Avec "Les Apaches", en salles mercredi, le réalisateur Thierry de Peretti montre une autre vision de la Corse avec un film électrique sur la dérive d'une certaine jeunesse.
Thierry de Peretti a voulu saisir "un peu de la réalité de la Corse", loin des stéréotypes véhiculés sur l'île, racontait-il à Cannes en mai dernier où son long métrage était présenté dans le cadre de la Quinzaine des réalisateurs.
"Peu de films racontent la Corse d'aujourd'hui", estimait le cinéaste selon lequel l'île est "privée d'une représentation juste".
Le titre de western du film fait référence à la façon dont le préfet de police appelait au début du XXe siècle les mauvais garçons de Belleville à Paris.
Les apaches ici se résument à une bande de garçons désargentés et sans avenir, tous nés en Corse dont les familles sont originaires de
l'île ou du Maroc.
Un petit groupe de jeunes s'introduit un soir dans une luxueuse villa plantée sur les hauteurs, y font la fête avant de repartir au petit matin avec quelques objets sans grande valeur.

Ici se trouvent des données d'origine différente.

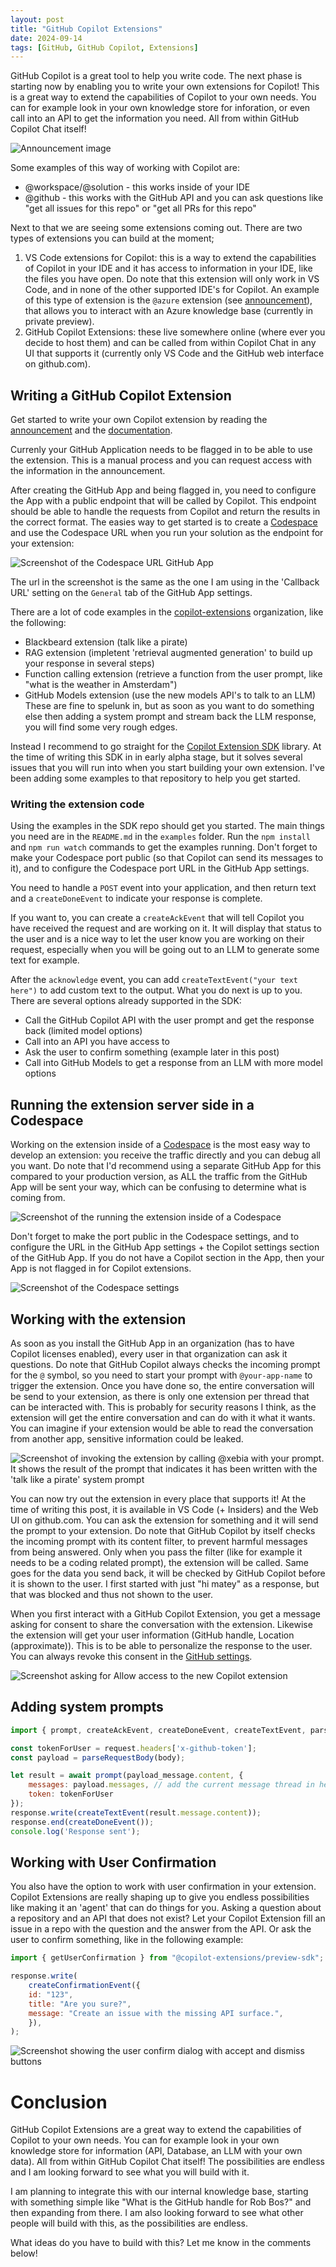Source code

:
```yaml
---
layout: post
title: "GitHub Copilot Extensions"
date: 2024-09-14
tags: [GitHub, GitHub Copilot, Extensions]
---
```


GitHub Copilot is a great tool to help you write code. The next phase is starting now by enabling you to write your own extensions for Copilot! This is a great way to extend the capabilities of Copilot to your own needs. You can for example look in your own knowledge store for inforation, or even call into an API to get the information you need. All from within GitHub Copilot Chat itself!

![Announcement image](/images/2024/20240914/Announcement.png)

Some examples of this way of working with Copilot are:
- @workspace/@solution - this works inside of your IDE
- @github - this works with the GitHub API and you can ask questions like "get all issues for this repo" or "get all PRs for this repo"

Next to that we are seeing some extensions coming out. There are two types of extensions you can build at the moment;
1. VS Code extensions for Copilot: this is a way to extend the capabilities of Copilot in your IDE and it has access to information in your IDE, like the files you have open. Do note that this extension will only work in VS Code, and in none of the other supported IDE's for Copilot. An example of this type of extension is the `@azure` extension (see [announcement](https://techcommunity.microsoft.com/t5/microsoft-developer-community/introducing-github-copilot-for-azure-your-cloud-coding-companion/ba-p/4127644)), that allows you to interact with an Azure knowledge base (currently in private preview).
2. GitHub Copilot Extensions: these live somewhere online (where ever you decide to host them) and can be called from within Copilot Chat in any UI that supports it (currently only VS Code and the GitHub web interface on github.com). 

## Writing a GitHub Copilot Extension

Get started to write your own Copilot extension by reading the [announcement](https://github.blog/news-insights/product-news/introducing-github-copilot-extensions/) and the [documentation](https://docs.github.com/en/copilot/building-copilot-extensions/about-building-copilot-extensions).

Currenly your GitHub Application needs to be flagged in to be able to use the extension. This is a manual process and you can request access with the information in the announcement.

After creating the GitHub App and being flagged in, you need to configure the App with a public endpoint that will be called by Copilot. This endpoint should be able to handle the requests from Copilot and return the results in the correct format. The easies way to get started is to create a [Codespace](https://github.com/features/codespaces) and use the Codespace URL when you run your solution as the endpoint for your extension:

![Screenshot of the Codespace URL GitHub App](/images/2024/20240914/app%20settings.png)  

The url in the screenshot is the same as the one I am using in the 'Callback URL' setting on the `General` tab of the GitHub App settings.

There are a lot of code examples in the [copilot-extensions](https://github.com/copilot-extensions) organization, like the following:
- Blackbeard extension (talk like a pirate)
- RAG extension (impletent 'retrieval augmented generation' to build up your response in several steps)
- Function calling extension (retrieve a function from the user prompt, like "what is the weather in Amsterdam")
- GitHub Models extension (use the new models API's to talk to an LLM)
These are fine to spelunk in, but as soon as you want to do something else then adding a system prompt and stream back the LLM response, you will find some very rough edges.

Instead I recommend to go straight for the [Copilot Extension SDK](https://github.com/copilot-extensions/preview-sdk.js) library. At the time of writing this SDK in in early alpha stage, but it solves several issues that you will run into when you start building your own extension. I've been adding some examples to that repository to help you get started.

### Writing the extension code
Using the examples in the SDK repo should get you started. The main things you need are in the `README.md` in the `examples` folder. Run the `npm install` and `npm run watch` commands to get the examples running. Don't forget to make your Codespace port public (so that Copilot can send its messages to it), and to configure the Codespace port URL in the GitHub App settings.

You need to handle a `POST` event into your application, and then return text and a `createDoneEvent` to indicate your response is complete.

If you want to, you can create a `createAckEvent` that will tell Copilot you have received the request and are working on it. It will display that status to the user and is a nice way to let the user know you are working on their request, especially when you will be going out to an LLM to generate some text for example.

After the `acknowledge` event, you can add `createTextEvent("your text here")` to add custom text to the output. What you do next is up to you. There are several options already supported in the SDK:

- Call the GitHub Copilot API with the user prompt and get the response back (limited model options)
- Call into an API you have access to
- Ask the user to confirm something (example later in this post)
- Call into GitHub Models to get a response from an LLM with more model options

## Running the extension server side in a Codespace
Working on the extension inside of a [Codespace](https://github.com/features/codespaces) is the most easy way to develop an extension: you receive the traffic directly and you can debug all you want. Do note that I'd recommend using a separate GitHub App for this compared to your production version, as ALL the traffic from the GitHub App will be sent your way, which can be confusing to determine what is coming from.

![Screenshot of the running the extension inside of a Codespace](/images/2024/20240914/Running-the-extension.png)  

Don't forget to make the port public in the Codespace settings, and to configure the URL in the GitHub App settings + the Copilot settings section of the GitHub App. If you do not have a Copilot section in the App, then your App is not flagged in for Copilot extensions.

![Screenshot of the Codespace settings](/images/2024/20240914/AppSettings.png)

## Working with the extension
As soon as you install the GitHub App in an organization (has to have Copilot licenses enabled), every user in that organization can ask it questions. Do note that GitHub Copilot always checks the incoming prompt for the `@` symbol, so you need to start your prompt with `@your-app-name` to trigger the extension. Once you have done so, the entire conversation will be send to your extension, as there is only one extension per thread that can be interacted with. This is probably for security reasons I think, as the extension will get the entire conversation and can do with it what it wants. You can imagine if your extension would be able to read the conversation from another app, sensitive information could be leaked.

![Screenshot of invoking the extension by calling @xebia with your prompt. It shows the result of the prompt that indicates it has been written with the 'talk like a pirate' system prompt](/images/2024/20240914/01-Invoking-the-extension.png)

You can now try out the extension in every place that supports it! At the time of writing this post, it is available in VS Code (+ Insiders) and the Web UI on github.com. You can ask the extension for something and it will send the prompt to your extension. Do note that GitHub Copilot by itself checks the incoming prompt with its content filter, to prevent harmful messages from being answered. Only when you pass the filter (like for example it needs to be a coding related prompt), the extension will be called. Same goes for the data you send back, it will be checked by GitHub Copilot before it is shown to the user. I first started with just "hi matey" as a response, but that was blocked and thus not shown to the user.

When you first interact with a GitHub Copilot Extension, you get a message asking for consent to share the conversation with the extension. Likewise the extension will get your user information (GitHub handle, Location (approximate)). This is to be able to personalize the response to the user. You can always revoke this consent in the [GitHub settings](https://github.com/settings/installations).

![Screenshot asking for Allow access to the new Copilot extension](/images/2024/20240914/Allow-prompt.png)  

## Adding system prompts

``` javascript	
import { prompt, createAckEvent, createDoneEvent, createTextEvent, parseRequestBody } from "@copilot-extensions/preview-sdk";

const tokenForUser = request.headers['x-github-token'];
const payload = parseRequestBody(body);

let result = await prompt(payload_message.content, {
    messages: payload.messages, // add the current message thread in here for the LLM to use
    token: tokenForUser
});
response.write(createTextEvent(result.message.content));
response.end(createDoneEvent());
console.log('Response sent');
```

## Working with User Confirmation
You also have the option to work with user confirmation in your extension. Copilot Extensions are really shaping up to give you endless possibilities like making it an 'agent' that can do things for you. Asking a question about a repository and an API that does not exist? Let your Copilot Extension fill an issue in a repo with the question and the answer from the API. Or ask the user to confirm something, like in the following example:

```javascript
import { getUserConfirmation } from "@copilot-extensions/preview-sdk";

response.write(
    createConfirmationEvent({
    id: "123",
    title: "Are you sure?",
    message: "Create an issue with the missing API surface.",
    }),
);
```

![Screenshot showing the user confirm dialog with accept and dismiss buttons](/images/2024/20240914/PromptAccept.png)

# Conclusion
GitHub Copilot Extensions are a great way to extend the capabilities of Copilot to your own needs. You can for example look in your own knowledge store for information (API, Database, an LLM with your own data). All from within GitHub Copilot Chat itself! The possibilities are endless and I am looking forward to see what you will build with it. 

I am planning to integrate this with our internal knowledge base, starting with something simple like "What is the GitHub handle for Rob Bos?" and then expanding from there. I am also looking forward to see what other people will build with this, as the possibilities are endless.

What ideas do you have to build with this? Let me know in the comments below!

Jusque là, rien de grave.
Mais voilà, l'un d'entre eux a aussi volé deux fusils, sans le dire aux autres.
La propriétaire se plaint à un caïd local car "les gendarmes, si tu as besoin
de rien tu les appelles", lui fait dire de Peretti.

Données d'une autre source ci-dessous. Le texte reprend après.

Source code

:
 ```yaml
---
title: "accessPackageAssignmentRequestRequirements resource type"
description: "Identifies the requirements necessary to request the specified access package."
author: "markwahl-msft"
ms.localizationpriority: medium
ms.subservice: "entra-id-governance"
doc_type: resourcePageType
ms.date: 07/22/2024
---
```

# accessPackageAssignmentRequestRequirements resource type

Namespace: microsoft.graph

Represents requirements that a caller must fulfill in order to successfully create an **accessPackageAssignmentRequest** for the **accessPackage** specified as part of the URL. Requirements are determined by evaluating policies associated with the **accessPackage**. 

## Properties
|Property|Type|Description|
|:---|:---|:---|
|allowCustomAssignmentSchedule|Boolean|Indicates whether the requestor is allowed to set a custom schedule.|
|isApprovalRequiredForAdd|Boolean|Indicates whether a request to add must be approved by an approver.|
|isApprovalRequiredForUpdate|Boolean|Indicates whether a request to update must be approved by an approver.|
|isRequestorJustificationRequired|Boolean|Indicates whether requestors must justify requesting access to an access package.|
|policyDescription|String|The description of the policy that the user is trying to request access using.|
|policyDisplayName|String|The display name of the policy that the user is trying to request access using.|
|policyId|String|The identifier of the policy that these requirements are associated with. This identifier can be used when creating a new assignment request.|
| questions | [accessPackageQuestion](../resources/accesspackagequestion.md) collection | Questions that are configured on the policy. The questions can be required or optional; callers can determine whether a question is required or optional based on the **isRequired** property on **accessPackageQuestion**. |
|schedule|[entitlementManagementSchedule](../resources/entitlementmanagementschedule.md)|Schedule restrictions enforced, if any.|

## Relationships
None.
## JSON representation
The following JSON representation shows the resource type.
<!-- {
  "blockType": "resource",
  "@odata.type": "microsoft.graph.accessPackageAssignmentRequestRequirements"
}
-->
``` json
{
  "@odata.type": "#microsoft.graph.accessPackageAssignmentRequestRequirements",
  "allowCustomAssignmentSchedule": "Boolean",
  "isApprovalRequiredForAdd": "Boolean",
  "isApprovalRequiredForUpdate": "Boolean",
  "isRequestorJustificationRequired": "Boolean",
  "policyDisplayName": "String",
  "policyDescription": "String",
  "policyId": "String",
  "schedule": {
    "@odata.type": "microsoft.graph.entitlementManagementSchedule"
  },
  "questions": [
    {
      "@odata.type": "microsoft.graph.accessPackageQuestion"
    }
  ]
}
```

Le piège va progressivement et inéluctablement se refermer sur la petite bande qui a peur de "finir dans le maquis", autrement dit d'être assassinée.

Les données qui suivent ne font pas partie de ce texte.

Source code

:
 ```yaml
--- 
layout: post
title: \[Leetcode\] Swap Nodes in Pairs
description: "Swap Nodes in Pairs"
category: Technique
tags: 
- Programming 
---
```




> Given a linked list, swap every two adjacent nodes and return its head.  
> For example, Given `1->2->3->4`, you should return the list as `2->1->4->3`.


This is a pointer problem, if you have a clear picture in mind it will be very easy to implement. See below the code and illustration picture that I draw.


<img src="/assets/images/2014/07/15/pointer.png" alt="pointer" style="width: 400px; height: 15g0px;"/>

Et le pire, engendré par la peur des représailles, ne viendra pas forcément de ceux qu'on croit.
Le rapport à la violence et au meurtre devient la question centrale d'un scénario basé sur un fait divers réel qui s'est déroulé à Porto Vecchio, dans
l'extrême sud de la Corse.
La ville et ses environs entre maquis et marécages servent d'ailleurs de décor grandeur nature à ce premier long métrage sous tension.
"Les Apaches" est donc loin de l'ambiance décrite par Sofia Coppola dans "The Bling ring", présenté à Cannes également et aussi tiré d'un fait divers.
Si Coppola parle de la jeunesse dorée, de Peretti dépeint des jeunes vivant dans des immeubles dégradés, des banlieues sans charme, loin du luxe côtier.
"On montre la Corse au cinéma comme une terre d'omerta et de violence, au mieux comme une gigantesque plage, au pire comme un ramassis
d'assassins", déplorait à Cannes Thierry de Peretti.
Or "la Corse est un endroit compliqué, meurtri et offensé", selon le réalisateur, qui évoque une violence en grande partie d'origine sociale.
Dans la petite cité balnéaire multi-ethnique, qui compte des quartiers modestes, des jeunes sans repères se sentent un peu dépossédés de leur ville en été lorsque 150.000 touristes affluent.
Le tourisme de masse a généré envie et frustration, résumait le réalisateur.
Le film à petit budget (700.000 euros) est interprété avec authenticité par six jeunes de 16 ans à 23 ans dont Aziz El Haddachi qui "vit dans le quartier de la vraie victime", rappelait encore le cinéaste.